What you need to do
Taking the line that contains "- **0.5-**: 低可信度，需要谨慎对待" as the first and the final line of the records as the last, write out every line between them exactly, ends included, and nothing else.

Dataset records
________
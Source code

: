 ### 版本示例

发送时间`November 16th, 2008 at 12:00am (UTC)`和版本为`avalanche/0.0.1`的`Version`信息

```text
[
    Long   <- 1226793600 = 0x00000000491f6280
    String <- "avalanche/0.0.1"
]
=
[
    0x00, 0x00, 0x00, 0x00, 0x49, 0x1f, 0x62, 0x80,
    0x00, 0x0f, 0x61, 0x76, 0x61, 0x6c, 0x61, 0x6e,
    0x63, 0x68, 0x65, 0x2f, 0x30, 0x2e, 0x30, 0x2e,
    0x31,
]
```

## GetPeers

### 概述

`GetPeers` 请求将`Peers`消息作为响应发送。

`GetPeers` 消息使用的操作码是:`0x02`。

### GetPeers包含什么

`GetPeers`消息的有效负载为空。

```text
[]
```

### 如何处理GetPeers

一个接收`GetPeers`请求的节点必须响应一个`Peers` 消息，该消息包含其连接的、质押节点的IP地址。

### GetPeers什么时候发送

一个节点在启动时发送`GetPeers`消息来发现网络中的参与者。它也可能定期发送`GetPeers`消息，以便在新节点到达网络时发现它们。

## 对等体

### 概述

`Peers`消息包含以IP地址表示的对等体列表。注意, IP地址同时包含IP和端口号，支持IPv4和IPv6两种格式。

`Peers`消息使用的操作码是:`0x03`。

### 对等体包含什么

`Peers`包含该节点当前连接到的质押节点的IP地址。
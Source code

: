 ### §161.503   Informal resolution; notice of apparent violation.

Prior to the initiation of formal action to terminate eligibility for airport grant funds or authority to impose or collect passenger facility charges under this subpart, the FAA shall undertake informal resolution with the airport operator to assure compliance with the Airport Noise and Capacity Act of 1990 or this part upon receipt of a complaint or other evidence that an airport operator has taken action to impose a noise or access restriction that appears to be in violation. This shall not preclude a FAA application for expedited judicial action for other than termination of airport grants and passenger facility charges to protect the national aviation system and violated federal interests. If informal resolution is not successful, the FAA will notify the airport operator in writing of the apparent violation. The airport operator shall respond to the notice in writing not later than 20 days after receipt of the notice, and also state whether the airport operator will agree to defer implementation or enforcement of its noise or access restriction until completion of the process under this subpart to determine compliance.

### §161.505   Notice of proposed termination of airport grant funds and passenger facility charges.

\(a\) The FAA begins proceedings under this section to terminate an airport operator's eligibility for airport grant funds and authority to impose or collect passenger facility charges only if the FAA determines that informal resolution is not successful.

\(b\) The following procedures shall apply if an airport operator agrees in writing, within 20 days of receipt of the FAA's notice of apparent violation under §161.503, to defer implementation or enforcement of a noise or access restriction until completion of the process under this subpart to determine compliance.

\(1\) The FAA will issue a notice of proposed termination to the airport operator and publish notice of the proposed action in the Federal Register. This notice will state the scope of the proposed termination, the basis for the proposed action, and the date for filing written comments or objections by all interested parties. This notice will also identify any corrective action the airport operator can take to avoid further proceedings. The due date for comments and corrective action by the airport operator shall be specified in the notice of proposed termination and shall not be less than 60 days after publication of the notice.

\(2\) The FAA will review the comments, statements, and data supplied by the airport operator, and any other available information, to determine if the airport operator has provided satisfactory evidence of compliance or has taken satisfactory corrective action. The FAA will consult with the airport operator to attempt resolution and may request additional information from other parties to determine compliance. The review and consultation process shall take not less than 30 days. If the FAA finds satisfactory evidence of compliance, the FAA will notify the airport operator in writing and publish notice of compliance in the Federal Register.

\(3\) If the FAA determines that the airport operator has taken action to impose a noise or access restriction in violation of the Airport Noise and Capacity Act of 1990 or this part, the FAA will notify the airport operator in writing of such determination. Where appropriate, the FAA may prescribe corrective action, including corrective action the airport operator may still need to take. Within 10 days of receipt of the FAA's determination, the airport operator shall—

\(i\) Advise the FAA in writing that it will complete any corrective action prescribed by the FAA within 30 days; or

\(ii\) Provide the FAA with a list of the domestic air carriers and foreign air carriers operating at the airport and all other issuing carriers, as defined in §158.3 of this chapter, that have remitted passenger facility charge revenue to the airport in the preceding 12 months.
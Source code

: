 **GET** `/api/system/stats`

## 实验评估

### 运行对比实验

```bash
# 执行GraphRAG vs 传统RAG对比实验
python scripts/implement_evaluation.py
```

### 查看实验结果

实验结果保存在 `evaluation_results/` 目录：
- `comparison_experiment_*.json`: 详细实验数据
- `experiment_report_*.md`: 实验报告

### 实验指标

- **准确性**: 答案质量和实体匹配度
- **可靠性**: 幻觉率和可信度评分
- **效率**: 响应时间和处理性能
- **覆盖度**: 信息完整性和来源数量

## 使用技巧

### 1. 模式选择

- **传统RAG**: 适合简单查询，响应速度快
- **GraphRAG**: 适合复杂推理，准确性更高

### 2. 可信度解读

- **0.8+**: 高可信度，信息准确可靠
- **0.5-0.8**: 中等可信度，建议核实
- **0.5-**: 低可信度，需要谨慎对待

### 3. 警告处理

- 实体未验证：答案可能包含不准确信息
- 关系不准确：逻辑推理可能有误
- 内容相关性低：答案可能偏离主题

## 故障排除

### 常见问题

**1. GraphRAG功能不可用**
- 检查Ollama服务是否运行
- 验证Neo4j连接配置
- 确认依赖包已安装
________
Problem solution
- **0.5-**: 低可信度，需要谨慎对待

### 3. 警告处理

- 实体未验证：答案可能包含不准确信息
- 关系不准确：逻辑推理可能有误
- 内容相关性低：答案可能偏离主题

## 故障排除

### 常见问题

**1. GraphRAG功能不可用**
- 检查Ollama服务是否运行
- 验证Neo4j连接配置
- 确认依赖包已安装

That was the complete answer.